[Supplied entries Boundary: Start]
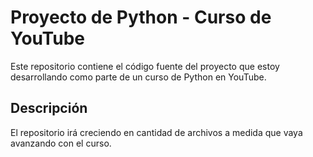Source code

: # Proyecto de Python - Curso de YouTube

Este repositorio contiene el código fuente del proyecto que estoy desarrollando como parte de un curso de Python en YouTube.

## Descripción

El repositorio irá creciendo en cantidad de archivos a medida que vaya avanzando con el curso. 
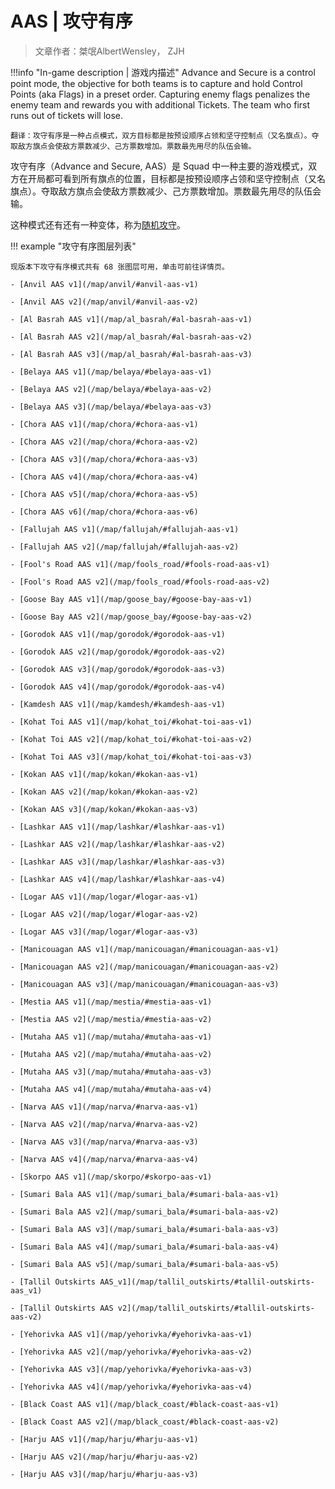 # AAS | 攻守有序

> 文章作者：桀氓AlbertWensley， ZJH

!!!info "In-game description | 游戏内描述"
    Advance and Secure is a control point mode, the objective for both teams is to capture and hold Control Points (aka Flags) in a preset order. Capturing enemy flags penalizes the enemy team and rewards you with additional Tickets. The team who first runs out of tickets will lose.
    
    翻译：攻守有序是一种占点模式，双方目标都是按预设顺序占领和坚守控制点（又名旗点）。夺取敌方旗点会使敌方票数减少、己方票数增加。票数最先用尽的队伍会输。

攻守有序（Advance and Secure, AAS）是 Squad 中一种主要的游戏模式，双方在开局都可看到所有旗点的位置，目标都是按预设顺序占领和坚守控制点（又名旗点）。夺取敌方旗点会使敌方票数减少、己方票数增加。票数最先用尽的队伍会输。

这种模式还有还有一种变体，称为[随机攻守](./raas)。

!!! example "攻守有序图层列表"

    现版本下攻守有序模式共有 68 张图层可用，单击可前往详情页。
    
    - [Anvil AAS v1](/map/anvil/#anvil-aas-v1)

    - [Anvil AAS v2](/map/anvil/#anvil-aas-v2)

    - [Al Basrah AAS v1](/map/al_basrah/#al-basrah-aas-v1)

    - [Al Basrah AAS v2](/map/al_basrah/#al-basrah-aas-v2)

    - [Al Basrah AAS v3](/map/al_basrah/#al-basrah-aas-v3)

    - [Belaya AAS v1](/map/belaya/#belaya-aas-v1)

    - [Belaya AAS v2](/map/belaya/#belaya-aas-v2)

    - [Belaya AAS v3](/map/belaya/#belaya-aas-v3)

    - [Chora AAS v1](/map/chora/#chora-aas-v1)

    - [Chora AAS v2](/map/chora/#chora-aas-v2)

    - [Chora AAS v3](/map/chora/#chora-aas-v3)

    - [Chora AAS v4](/map/chora/#chora-aas-v4)

    - [Chora AAS v5](/map/chora/#chora-aas-v5)

    - [Chora AAS v6](/map/chora/#chora-aas-v6)

    - [Fallujah AAS v1](/map/fallujah/#fallujah-aas-v1)

    - [Fallujah AAS v2](/map/fallujah/#fallujah-aas-v2)

    - [Fool's Road AAS v1](/map/fools_road/#fools-road-aas-v1)

    - [Fool's Road AAS v2](/map/fools_road/#fools-road-aas-v2)

    - [Goose Bay AAS v1](/map/goose_bay/#goose-bay-aas-v1)

    - [Goose Bay AAS v2](/map/goose_bay/#goose-bay-aas-v2)

    - [Gorodok AAS v1](/map/gorodok/#gorodok-aas-v1)

    - [Gorodok AAS v2](/map/gorodok/#gorodok-aas-v2)

    - [Gorodok AAS v3](/map/gorodok/#gorodok-aas-v3)

    - [Gorodok AAS v4](/map/gorodok/#gorodok-aas-v4)

    - [Kamdesh AAS v1](/map/kamdesh/#kamdesh-aas-v1)

    - [Kohat Toi AAS v1](/map/kohat_toi/#kohat-toi-aas-v1)

    - [Kohat Toi AAS v2](/map/kohat_toi/#kohat-toi-aas-v2)

    - [Kohat Toi AAS v3](/map/kohat_toi/#kohat-toi-aas-v3)

    - [Kokan AAS v1](/map/kokan/#kokan-aas-v1)

    - [Kokan AAS v2](/map/kokan/#kokan-aas-v2)

    - [Kokan AAS v3](/map/kokan/#kokan-aas-v3)

    - [Lashkar AAS v1](/map/lashkar/#lashkar-aas-v1)

    - [Lashkar AAS v2](/map/lashkar/#lashkar-aas-v2)

    - [Lashkar AAS v3](/map/lashkar/#lashkar-aas-v3)

    - [Lashkar AAS v4](/map/lashkar/#lashkar-aas-v4)

    - [Logar AAS v1](/map/logar/#logar-aas-v1)

    - [Logar AAS v2](/map/logar/#logar-aas-v2)

    - [Logar AAS v3](/map/logar/#logar-aas-v3)

    - [Manicouagan AAS v1](/map/manicouagan/#manicouagan-aas-v1)

    - [Manicouagan AAS v2](/map/manicouagan/#manicouagan-aas-v2)

    - [Manicouagan AAS v3](/map/manicouagan/#manicouagan-aas-v3)

    - [Mestia AAS v1](/map/mestia/#mestia-aas-v1)

    - [Mestia AAS v2](/map/mestia/#mestia-aas-v2)

    - [Mutaha AAS v1](/map/mutaha/#mutaha-aas-v1)

    - [Mutaha AAS v2](/map/mutaha/#mutaha-aas-v2)

    - [Mutaha AAS v3](/map/mutaha/#mutaha-aas-v3)

    - [Mutaha AAS v4](/map/mutaha/#mutaha-aas-v4)

    - [Narva AAS v1](/map/narva/#narva-aas-v1)

    - [Narva AAS v2](/map/narva/#narva-aas-v2)

    - [Narva AAS v3](/map/narva/#narva-aas-v3)

    - [Narva AAS v4](/map/narva/#narva-aas-v4)

    - [Skorpo AAS v1](/map/skorpo/#skorpo-aas-v1)

    - [Sumari Bala AAS v1](/map/sumari_bala/#sumari-bala-aas-v1)

    - [Sumari Bala AAS v2](/map/sumari_bala/#sumari-bala-aas-v2)

    - [Sumari Bala AAS v3](/map/sumari_bala/#sumari-bala-aas-v3)

    - [Sumari Bala AAS v4](/map/sumari_bala/#sumari-bala-aas-v4)

    - [Sumari Bala AAS v5](/map/sumari_bala/#sumari-bala-aas-v5)

    - [Tallil Outskirts AAS_v1](/map/tallil_outskirts/#tallil-outskirts-aas_v1)

    - [Tallil Outskirts AAS v2](/map/tallil_outskirts/#tallil-outskirts-aas-v2)

    - [Yehorivka AAS v1](/map/yehorivka/#yehorivka-aas-v1)

    - [Yehorivka AAS v2](/map/yehorivka/#yehorivka-aas-v2)

    - [Yehorivka AAS v3](/map/yehorivka/#yehorivka-aas-v3)

    - [Yehorivka AAS v4](/map/yehorivka/#yehorivka-aas-v4)

    - [Black Coast AAS v1](/map/black_coast/#black-coast-aas-v1)

    - [Black Coast AAS v2](/map/black_coast/#black-coast-aas-v2)

    - [Harju AAS v1](/map/harju/#harju-aas-v1)

    - [Harju AAS v2](/map/harju/#harju-aas-v2)

    - [Harju AAS v3](/map/harju/#harju-aas-v3)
[Supplied entries Boundary: End]
• [Problem]: The range runs from the line above containing "- [Manicouagan AAS v1](/map/manicouagan/#manicouagan-aas-v1)" to the line containing "- [Mutaha AAS v1](/map/mutaha/#mutaha-aas-v1)", inclusive. Restate those lines word for word and no others.

• [Result for this task]:
    - [Manicouagan AAS v1](/map/manicouagan/#manicouagan-aas-v1)

    - [Manicouagan AAS v2](/map/manicouagan/#manicouagan-aas-v2)

    - [Manicouagan AAS v3](/map/manicouagan/#manicouagan-aas-v3)

    - [Mestia AAS v1](/map/mestia/#mestia-aas-v1)

    - [Mestia AAS v2](/map/mestia/#mestia-aas-v2)

    - [Mutaha AAS v1](/map/mutaha/#mutaha-aas-v1)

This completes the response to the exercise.